→ **Records to process**
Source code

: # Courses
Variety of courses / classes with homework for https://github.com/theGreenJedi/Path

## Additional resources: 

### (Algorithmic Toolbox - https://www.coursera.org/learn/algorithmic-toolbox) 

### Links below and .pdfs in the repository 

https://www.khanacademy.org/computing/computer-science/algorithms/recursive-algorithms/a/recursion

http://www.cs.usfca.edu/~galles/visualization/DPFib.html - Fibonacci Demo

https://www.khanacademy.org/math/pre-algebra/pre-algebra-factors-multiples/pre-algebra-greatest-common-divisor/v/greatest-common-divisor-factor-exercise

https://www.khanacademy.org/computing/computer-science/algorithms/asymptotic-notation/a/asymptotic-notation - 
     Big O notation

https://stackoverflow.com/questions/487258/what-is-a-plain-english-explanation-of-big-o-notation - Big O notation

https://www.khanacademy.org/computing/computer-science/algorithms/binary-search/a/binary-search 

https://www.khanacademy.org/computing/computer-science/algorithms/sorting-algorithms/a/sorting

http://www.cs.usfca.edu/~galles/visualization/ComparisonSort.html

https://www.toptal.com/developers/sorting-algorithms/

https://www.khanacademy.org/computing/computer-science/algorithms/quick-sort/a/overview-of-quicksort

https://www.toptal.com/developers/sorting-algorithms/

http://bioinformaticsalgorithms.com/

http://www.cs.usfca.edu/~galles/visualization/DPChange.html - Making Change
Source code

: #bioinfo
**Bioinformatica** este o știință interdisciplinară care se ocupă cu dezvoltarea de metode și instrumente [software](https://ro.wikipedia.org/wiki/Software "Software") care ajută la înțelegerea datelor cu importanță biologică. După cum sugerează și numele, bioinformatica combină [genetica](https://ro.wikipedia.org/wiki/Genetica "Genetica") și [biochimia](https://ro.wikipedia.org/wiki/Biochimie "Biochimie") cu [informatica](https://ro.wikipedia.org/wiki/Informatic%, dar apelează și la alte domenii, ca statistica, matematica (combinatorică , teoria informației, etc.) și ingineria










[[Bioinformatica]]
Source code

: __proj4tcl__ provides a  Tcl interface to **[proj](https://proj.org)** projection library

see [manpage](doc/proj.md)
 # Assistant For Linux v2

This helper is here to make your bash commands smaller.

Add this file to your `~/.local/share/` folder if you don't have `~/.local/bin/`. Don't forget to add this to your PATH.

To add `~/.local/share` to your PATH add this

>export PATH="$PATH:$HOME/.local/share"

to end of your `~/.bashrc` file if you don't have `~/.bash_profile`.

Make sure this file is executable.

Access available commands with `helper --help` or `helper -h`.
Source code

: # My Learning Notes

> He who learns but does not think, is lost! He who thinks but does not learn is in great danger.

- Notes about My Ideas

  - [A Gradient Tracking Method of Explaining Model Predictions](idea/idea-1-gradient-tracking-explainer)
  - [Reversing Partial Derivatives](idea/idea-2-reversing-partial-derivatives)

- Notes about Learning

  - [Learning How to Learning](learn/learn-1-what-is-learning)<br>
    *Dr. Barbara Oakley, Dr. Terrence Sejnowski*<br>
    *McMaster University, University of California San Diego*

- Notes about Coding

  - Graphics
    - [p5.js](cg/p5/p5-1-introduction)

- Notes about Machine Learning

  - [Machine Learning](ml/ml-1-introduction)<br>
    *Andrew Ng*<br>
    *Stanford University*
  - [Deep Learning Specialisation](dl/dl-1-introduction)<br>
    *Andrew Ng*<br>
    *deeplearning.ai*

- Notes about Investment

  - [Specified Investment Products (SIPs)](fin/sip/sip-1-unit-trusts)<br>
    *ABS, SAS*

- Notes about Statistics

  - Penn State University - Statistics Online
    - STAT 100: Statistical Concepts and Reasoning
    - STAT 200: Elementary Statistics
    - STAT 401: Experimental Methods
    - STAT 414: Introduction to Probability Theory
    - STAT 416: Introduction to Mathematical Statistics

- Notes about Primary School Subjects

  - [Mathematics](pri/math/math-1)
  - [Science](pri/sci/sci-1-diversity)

---

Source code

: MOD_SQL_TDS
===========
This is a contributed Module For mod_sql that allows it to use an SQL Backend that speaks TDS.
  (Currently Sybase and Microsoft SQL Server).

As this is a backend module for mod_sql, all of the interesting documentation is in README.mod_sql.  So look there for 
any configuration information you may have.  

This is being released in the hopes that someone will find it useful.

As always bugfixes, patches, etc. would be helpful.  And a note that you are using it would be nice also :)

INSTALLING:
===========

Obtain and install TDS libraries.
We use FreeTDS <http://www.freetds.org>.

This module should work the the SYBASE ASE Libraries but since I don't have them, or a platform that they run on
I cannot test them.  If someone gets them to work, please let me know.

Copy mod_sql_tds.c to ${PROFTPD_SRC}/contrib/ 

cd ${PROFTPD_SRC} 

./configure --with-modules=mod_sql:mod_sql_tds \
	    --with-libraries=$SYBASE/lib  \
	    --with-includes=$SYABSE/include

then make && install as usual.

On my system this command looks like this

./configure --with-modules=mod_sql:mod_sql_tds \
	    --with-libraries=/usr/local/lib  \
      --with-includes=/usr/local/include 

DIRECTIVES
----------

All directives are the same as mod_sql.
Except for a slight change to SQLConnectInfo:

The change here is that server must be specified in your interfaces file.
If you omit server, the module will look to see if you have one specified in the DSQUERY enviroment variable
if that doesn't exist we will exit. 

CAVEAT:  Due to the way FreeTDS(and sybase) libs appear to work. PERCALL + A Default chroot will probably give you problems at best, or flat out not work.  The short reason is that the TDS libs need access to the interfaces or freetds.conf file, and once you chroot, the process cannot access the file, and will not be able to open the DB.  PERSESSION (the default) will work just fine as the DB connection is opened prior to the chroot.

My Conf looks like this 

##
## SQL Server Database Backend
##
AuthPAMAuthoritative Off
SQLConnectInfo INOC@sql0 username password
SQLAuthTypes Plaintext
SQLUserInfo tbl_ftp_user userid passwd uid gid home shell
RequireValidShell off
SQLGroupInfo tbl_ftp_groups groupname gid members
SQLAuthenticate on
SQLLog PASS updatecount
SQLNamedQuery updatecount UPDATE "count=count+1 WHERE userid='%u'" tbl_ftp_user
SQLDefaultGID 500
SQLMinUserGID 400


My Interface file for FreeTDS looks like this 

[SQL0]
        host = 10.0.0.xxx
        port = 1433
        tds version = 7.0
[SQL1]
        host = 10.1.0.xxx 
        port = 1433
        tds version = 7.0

---

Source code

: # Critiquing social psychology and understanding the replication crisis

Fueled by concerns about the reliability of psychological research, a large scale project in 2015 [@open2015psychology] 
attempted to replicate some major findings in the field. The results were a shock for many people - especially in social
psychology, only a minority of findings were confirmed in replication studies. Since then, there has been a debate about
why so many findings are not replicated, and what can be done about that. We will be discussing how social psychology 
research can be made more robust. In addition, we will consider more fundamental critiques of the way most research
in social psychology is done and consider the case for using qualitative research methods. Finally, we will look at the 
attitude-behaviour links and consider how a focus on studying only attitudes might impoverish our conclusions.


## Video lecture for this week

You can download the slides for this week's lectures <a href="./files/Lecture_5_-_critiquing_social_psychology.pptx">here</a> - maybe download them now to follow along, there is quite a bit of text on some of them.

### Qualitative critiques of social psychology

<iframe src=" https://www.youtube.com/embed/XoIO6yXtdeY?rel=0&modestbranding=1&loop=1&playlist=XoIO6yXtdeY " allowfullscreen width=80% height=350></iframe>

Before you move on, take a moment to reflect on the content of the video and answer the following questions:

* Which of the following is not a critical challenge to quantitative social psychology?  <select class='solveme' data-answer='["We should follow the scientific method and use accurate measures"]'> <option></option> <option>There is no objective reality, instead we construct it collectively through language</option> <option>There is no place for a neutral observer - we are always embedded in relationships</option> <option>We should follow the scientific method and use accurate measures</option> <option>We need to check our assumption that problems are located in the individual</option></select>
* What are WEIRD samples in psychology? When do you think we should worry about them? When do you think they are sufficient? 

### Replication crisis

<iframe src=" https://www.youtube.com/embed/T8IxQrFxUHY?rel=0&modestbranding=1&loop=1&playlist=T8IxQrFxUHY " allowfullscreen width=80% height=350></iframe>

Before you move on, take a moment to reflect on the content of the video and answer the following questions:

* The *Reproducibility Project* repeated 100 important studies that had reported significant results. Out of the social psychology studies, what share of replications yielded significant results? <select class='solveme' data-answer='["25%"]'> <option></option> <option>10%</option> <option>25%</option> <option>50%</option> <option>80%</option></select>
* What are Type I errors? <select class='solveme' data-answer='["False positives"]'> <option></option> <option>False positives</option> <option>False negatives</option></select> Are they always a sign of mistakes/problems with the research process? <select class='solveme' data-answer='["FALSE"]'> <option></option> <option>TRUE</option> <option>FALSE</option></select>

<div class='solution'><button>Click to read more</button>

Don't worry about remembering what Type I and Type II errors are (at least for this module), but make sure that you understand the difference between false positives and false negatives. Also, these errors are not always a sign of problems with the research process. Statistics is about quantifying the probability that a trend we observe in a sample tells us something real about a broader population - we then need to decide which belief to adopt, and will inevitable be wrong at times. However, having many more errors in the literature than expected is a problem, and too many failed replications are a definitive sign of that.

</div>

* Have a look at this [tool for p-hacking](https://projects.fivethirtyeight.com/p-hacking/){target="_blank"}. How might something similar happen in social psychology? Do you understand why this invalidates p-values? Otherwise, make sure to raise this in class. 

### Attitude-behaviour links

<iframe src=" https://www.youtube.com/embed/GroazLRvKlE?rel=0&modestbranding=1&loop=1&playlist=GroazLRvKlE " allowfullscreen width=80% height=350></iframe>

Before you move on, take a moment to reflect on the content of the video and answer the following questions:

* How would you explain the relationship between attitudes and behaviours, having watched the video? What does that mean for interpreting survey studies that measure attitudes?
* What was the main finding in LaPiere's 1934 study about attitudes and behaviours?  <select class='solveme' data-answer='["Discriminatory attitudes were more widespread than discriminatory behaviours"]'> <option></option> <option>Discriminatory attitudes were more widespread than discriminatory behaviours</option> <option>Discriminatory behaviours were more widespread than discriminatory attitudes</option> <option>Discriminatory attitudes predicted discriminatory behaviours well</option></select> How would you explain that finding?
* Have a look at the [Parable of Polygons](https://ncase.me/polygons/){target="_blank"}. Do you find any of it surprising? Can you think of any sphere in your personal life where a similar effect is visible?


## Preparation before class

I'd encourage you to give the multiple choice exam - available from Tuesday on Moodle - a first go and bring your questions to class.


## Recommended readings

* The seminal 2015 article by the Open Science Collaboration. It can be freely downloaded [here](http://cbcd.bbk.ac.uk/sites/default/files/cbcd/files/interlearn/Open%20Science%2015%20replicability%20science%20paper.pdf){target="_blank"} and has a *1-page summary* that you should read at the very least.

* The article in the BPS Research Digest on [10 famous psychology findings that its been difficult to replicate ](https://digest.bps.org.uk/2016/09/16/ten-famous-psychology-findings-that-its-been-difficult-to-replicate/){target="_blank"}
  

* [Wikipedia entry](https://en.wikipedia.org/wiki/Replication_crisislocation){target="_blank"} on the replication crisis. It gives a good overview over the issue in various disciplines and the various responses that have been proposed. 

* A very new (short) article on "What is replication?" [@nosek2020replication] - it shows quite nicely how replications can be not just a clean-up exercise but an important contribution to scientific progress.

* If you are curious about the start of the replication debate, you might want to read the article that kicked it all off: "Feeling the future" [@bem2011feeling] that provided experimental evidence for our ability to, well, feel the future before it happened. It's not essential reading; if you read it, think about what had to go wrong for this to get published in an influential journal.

→ **What you should do**
Search the entries above for "overview". Return every line that has it.

→ **Result below**
https://www.khanacademy.org/computing/computer-science/algorithms/quick-sort/a/overview-of-quicksort
* [Wikipedia entry](https://en.wikipedia.org/wiki/Replication_crisislocation){target="_blank"} on the replication crisis. It gives a good overview over the issue in various disciplines and the various responses that have been proposed. 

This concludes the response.